──────── DATASET RECORDS ────────

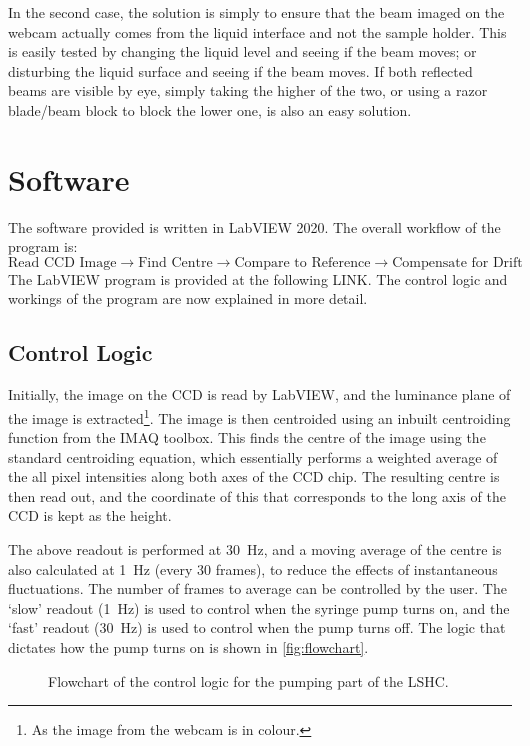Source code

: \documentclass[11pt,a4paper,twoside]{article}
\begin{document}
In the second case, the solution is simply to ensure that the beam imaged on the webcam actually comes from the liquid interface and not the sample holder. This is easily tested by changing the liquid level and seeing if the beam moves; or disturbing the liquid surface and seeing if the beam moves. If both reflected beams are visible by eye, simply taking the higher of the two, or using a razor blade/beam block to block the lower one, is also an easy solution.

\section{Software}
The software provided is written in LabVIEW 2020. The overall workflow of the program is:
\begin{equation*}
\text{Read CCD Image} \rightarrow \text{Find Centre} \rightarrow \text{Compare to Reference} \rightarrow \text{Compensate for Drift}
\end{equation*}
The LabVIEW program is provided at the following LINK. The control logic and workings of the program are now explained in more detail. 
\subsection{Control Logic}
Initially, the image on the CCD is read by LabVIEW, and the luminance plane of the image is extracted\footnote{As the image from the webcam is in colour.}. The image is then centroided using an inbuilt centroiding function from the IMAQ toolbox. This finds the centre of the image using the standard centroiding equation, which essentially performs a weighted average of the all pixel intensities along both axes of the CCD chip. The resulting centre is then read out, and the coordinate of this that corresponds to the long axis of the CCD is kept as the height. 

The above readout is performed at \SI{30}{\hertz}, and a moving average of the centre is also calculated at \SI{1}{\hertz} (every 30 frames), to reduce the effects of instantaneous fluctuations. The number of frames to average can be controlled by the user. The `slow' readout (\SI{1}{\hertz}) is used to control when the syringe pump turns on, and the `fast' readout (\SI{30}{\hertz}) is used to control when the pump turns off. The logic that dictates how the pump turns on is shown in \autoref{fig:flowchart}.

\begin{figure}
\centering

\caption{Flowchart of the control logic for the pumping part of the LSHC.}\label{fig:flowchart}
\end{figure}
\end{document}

────────
──────── DATASET RECORDS ────────

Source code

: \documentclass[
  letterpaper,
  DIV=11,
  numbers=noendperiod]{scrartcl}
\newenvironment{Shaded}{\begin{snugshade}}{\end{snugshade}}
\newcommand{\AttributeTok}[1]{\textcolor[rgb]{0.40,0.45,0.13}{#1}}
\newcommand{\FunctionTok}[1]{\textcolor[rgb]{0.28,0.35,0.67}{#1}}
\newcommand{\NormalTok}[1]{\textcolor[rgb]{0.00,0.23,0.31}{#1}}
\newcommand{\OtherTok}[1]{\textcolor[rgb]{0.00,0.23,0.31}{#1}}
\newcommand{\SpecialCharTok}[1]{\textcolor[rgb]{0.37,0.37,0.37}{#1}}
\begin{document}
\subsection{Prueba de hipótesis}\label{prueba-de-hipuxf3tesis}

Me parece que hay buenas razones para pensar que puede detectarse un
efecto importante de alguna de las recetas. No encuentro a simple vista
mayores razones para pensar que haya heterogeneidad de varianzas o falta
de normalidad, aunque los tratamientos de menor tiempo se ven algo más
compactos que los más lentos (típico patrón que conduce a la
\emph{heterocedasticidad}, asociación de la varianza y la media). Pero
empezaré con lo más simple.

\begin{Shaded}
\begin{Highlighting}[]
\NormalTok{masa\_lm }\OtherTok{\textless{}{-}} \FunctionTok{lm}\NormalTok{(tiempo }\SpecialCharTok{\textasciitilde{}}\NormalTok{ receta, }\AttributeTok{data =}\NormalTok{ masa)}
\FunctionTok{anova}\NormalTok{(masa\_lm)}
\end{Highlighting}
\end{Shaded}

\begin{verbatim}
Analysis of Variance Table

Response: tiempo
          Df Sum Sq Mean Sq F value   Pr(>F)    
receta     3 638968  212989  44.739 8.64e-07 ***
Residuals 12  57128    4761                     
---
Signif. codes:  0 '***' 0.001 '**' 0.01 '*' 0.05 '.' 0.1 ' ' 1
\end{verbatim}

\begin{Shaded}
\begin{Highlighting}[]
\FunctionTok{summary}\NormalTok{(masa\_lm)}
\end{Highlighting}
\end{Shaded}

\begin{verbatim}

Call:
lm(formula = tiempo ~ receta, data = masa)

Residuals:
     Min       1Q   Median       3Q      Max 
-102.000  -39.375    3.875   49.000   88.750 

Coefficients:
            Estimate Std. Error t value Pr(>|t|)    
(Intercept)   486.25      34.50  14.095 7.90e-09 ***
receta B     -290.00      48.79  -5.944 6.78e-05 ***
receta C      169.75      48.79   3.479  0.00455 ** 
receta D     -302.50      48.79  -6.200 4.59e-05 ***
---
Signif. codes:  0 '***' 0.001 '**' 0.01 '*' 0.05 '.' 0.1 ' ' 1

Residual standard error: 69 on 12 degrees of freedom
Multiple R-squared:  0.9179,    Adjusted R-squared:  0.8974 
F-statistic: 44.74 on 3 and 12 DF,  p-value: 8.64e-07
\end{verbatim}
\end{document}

────────

• [TASK GOAL]: Where a line of the data holds the word "FunctionTok", copy that line.

• [RESULT FOR THIS TASK]:
\newcommand{\FunctionTok}[1]{\textcolor[rgb]{0.28,0.35,0.67}{#1}}
\NormalTok{masa\_lm }\OtherTok{\textless{}{-}} \FunctionTok{lm}\NormalTok{(tiempo }\SpecialCharTok{\textasciitilde{}}\NormalTok{ receta, }\AttributeTok{data =}\NormalTok{ masa)}
\FunctionTok{anova}\NormalTok{(masa\_lm)}
\FunctionTok{summary}\NormalTok{(masa\_lm)}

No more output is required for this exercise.